Event Category: Event
Ticket On-Sale Fri. Feb. 22nd @ 10AM!
Sunday, June 2nd, 2019
$15 / ALL AGES / TAVERN
*Seated Show (Limited Quantity)
From the first notes of “Weightless” to the slow-dying roar of the crowd as the last licks of “Devil’s Bride” squeal out, Matt Andersen and the Mellotones Live at Olympic Hall is a rollicking, sizzling night of Andersen’s thunderous voice and hot guitar playing mashed up with the ten-piece force of nature that is the Mellotones, all captured at a historic dance hall in downtown Halifax.

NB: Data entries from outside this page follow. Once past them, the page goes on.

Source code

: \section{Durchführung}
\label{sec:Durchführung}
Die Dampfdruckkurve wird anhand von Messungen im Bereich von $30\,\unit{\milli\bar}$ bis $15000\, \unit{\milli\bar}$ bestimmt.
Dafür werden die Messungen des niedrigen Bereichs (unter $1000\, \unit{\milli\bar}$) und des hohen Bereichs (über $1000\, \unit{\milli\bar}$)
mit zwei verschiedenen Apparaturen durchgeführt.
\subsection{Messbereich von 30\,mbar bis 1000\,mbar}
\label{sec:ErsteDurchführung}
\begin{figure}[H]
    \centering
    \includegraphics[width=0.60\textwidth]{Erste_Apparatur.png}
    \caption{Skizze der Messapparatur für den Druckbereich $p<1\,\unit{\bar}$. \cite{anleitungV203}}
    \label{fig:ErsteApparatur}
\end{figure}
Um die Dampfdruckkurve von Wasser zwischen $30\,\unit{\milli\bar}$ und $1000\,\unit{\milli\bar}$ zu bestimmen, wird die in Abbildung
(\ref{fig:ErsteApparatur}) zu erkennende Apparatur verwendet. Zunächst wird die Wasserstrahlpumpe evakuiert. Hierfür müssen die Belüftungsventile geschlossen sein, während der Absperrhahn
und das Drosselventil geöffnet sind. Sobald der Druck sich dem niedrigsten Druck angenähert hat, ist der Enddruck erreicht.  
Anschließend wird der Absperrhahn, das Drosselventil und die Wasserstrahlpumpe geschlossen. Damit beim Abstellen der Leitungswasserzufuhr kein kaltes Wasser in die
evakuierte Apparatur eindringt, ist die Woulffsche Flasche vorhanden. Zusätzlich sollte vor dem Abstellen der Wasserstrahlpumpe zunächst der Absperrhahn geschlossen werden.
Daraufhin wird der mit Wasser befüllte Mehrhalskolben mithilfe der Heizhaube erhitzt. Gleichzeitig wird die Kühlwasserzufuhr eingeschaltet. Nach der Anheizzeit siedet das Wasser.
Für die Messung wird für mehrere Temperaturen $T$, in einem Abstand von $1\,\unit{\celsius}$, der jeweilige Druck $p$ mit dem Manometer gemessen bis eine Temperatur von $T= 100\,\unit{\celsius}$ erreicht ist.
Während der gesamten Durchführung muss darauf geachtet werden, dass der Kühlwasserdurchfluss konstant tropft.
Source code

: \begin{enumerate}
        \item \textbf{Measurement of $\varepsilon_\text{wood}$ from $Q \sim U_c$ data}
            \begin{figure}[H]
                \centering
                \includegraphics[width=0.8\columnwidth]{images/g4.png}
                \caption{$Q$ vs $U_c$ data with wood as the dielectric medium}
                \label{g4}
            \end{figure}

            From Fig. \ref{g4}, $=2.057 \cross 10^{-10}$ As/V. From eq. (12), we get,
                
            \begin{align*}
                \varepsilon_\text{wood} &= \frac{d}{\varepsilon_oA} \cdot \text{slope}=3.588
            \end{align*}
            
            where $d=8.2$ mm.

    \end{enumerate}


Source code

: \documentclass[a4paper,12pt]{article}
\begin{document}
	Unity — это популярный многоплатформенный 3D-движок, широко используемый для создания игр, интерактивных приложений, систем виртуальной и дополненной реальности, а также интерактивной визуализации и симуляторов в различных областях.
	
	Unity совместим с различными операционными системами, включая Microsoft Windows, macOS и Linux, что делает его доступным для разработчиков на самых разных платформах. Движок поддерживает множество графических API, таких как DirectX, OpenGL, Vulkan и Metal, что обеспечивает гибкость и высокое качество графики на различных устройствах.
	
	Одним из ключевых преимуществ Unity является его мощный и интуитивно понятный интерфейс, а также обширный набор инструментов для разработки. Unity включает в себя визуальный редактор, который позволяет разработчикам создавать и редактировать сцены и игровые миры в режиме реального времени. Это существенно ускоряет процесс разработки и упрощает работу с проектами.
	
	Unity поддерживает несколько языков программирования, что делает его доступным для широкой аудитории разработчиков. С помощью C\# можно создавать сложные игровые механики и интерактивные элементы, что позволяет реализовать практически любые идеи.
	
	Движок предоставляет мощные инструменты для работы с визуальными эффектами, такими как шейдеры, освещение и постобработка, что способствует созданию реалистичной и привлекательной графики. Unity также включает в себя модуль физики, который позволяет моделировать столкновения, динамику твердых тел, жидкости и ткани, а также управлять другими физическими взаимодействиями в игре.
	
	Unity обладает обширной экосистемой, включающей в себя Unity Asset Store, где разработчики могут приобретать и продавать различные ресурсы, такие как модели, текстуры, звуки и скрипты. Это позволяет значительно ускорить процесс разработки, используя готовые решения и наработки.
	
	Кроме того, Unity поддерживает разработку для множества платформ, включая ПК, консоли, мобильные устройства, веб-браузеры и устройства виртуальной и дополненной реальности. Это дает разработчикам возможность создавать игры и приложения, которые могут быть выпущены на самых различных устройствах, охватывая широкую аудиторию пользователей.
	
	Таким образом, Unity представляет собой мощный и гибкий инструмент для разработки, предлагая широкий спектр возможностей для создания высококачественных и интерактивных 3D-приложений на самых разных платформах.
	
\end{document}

Andersen calls it “the most drastic thing I could do,” a far cry from his usual one guy, one guitar context. “I make an impact when I’m solo with the quiet parts more than the loud parts. With a band it’s the opposite.” And if you’re going to have a band, it
should be the Mellotones. Long a staple of Halifax’s live music scene, the band features a smoking horn section along with keys, drums, and more. “I felt like a rock star,” Andersen says.
A stirringly soulful singer with powerful songs and a live band that cooks are two of the elements that go into making a live record a success. The third necessary element is, of course, a live audience. And Andersen had one that was hot to trot.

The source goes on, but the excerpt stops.